## Work required
Word for word, print all of the lines below.

## Records shown
----------

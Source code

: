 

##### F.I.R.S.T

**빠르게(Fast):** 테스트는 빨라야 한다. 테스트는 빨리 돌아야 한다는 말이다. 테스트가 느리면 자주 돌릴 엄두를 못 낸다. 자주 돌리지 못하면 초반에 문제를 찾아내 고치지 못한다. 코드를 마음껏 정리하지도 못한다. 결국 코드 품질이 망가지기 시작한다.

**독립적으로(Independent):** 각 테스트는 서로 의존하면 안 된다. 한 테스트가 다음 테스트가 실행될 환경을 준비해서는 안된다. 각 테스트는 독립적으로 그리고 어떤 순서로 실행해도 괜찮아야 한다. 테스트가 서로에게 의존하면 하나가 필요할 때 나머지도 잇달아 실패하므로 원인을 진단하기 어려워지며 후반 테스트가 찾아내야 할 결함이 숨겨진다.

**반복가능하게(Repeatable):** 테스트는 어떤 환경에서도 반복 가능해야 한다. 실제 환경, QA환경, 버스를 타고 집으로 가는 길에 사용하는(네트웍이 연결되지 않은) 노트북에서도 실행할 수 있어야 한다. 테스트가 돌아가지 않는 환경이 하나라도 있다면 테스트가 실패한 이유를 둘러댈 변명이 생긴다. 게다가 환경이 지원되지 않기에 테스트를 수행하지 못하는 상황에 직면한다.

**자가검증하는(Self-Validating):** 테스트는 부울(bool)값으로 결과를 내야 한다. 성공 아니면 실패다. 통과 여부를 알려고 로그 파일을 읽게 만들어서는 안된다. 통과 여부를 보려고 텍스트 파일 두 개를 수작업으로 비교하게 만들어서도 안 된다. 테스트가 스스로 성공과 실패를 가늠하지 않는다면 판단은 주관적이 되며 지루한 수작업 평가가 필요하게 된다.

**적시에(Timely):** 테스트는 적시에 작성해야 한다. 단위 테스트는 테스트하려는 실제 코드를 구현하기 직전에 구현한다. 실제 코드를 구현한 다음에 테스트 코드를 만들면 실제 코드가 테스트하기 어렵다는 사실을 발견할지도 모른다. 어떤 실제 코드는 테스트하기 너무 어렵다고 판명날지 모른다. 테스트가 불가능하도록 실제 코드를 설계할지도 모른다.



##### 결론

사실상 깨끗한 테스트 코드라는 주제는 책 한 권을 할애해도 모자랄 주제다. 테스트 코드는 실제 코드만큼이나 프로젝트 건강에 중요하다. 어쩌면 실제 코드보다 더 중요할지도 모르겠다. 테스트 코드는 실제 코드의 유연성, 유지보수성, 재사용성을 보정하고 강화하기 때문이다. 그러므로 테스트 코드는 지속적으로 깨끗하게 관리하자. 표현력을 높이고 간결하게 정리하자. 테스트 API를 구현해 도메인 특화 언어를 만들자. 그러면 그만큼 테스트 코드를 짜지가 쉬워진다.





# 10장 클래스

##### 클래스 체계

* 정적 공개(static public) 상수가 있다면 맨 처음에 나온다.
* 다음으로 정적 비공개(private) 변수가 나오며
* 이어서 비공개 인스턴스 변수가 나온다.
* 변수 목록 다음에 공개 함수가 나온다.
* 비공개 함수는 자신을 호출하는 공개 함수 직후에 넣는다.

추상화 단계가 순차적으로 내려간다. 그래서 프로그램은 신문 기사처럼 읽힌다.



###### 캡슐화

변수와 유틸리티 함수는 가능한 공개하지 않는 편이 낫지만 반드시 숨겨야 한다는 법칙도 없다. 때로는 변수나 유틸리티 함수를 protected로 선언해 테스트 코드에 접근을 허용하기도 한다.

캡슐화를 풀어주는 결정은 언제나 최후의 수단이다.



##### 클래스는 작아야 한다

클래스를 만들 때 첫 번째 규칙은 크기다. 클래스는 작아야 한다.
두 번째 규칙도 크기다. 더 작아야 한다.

----------

## Result of this exercise
Source code

: 

##### F.I.R.S.T

**빠르게(Fast):** 테스트는 빨라야 한다. 테스트는 빨리 돌아야 한다는 말이다. 테스트가 느리면 자주 돌릴 엄두를 못 낸다. 자주 돌리지 못하면 초반에 문제를 찾아내 고치지 못한다. 코드를 마음껏 정리하지도 못한다. 결국 코드 품질이 망가지기 시작한다.

**독립적으로(Independent):** 각 테스트는 서로 의존하면 안 된다. 한 테스트가 다음 테스트가 실행될 환경을 준비해서는 안된다. 각 테스트는 독립적으로 그리고 어떤 순서로 실행해도 괜찮아야 한다. 테스트가 서로에게 의존하면 하나가 필요할 때 나머지도 잇달아 실패하므로 원인을 진단하기 어려워지며 후반 테스트가 찾아내야 할 결함이 숨겨진다.

**반복가능하게(Repeatable):** 테스트는 어떤 환경에서도 반복 가능해야 한다. 실제 환경, QA환경, 버스를 타고 집으로 가는 길에 사용하는(네트웍이 연결되지 않은) 노트북에서도 실행할 수 있어야 한다. 테스트가 돌아가지 않는 환경이 하나라도 있다면 테스트가 실패한 이유를 둘러댈 변명이 생긴다. 게다가 환경이 지원되지 않기에 테스트를 수행하지 못하는 상황에 직면한다.

**자가검증하는(Self-Validating):** 테스트는 부울(bool)값으로 결과를 내야 한다. 성공 아니면 실패다. 통과 여부를 알려고 로그 파일을 읽게 만들어서는 안된다. 통과 여부를 보려고 텍스트 파일 두 개를 수작업으로 비교하게 만들어서도 안 된다. 테스트가 스스로 성공과 실패를 가늠하지 않는다면 판단은 주관적이 되며 지루한 수작업 평가가 필요하게 된다.

**적시에(Timely):** 테스트는 적시에 작성해야 한다. 단위 테스트는 테스트하려는 실제 코드를 구현하기 직전에 구현한다. 실제 코드를 구현한 다음에 테스트 코드를 만들면 실제 코드가 테스트하기 어렵다는 사실을 발견할지도 모른다. 어떤 실제 코드는 테스트하기 너무 어렵다고 판명날지 모른다. 테스트가 불가능하도록 실제 코드를 설계할지도 모른다.



##### 결론

사실상 깨끗한 테스트 코드라는 주제는 책 한 권을 할애해도 모자랄 주제다. 테스트 코드는 실제 코드만큼이나 프로젝트 건강에 중요하다. 어쩌면 실제 코드보다 더 중요할지도 모르겠다. 테스트 코드는 실제 코드의 유연성, 유지보수성, 재사용성을 보정하고 강화하기 때문이다. 그러므로 테스트 코드는 지속적으로 깨끗하게 관리하자. 표현력을 높이고 간결하게 정리하자. 테스트 API를 구현해 도메인 특화 언어를 만들자. 그러면 그만큼 테스트 코드를 짜지가 쉬워진다.





# 10장 클래스

##### 클래스 체계

* 정적 공개(static public) 상수가 있다면 맨 처음에 나온다.
* 다음으로 정적 비공개(private) 변수가 나오며
* 이어서 비공개 인스턴스 변수가 나온다.
* 변수 목록 다음에 공개 함수가 나온다.
* 비공개 함수는 자신을 호출하는 공개 함수 직후에 넣는다.

추상화 단계가 순차적으로 내려간다. 그래서 프로그램은 신문 기사처럼 읽힌다.



###### 캡슐화

변수와 유틸리티 함수는 가능한 공개하지 않는 편이 낫지만 반드시 숨겨야 한다는 법칙도 없다. 때로는 변수나 유틸리티 함수를 protected로 선언해 테스트 코드에 접근을 허용하기도 한다.

캡슐화를 풀어주는 결정은 언제나 최후의 수단이다.



##### 클래스는 작아야 한다

클래스를 만들 때 첫 번째 규칙은 크기다. 클래스는 작아야 한다.
두 번째 규칙도 크기다. 더 작아야 한다.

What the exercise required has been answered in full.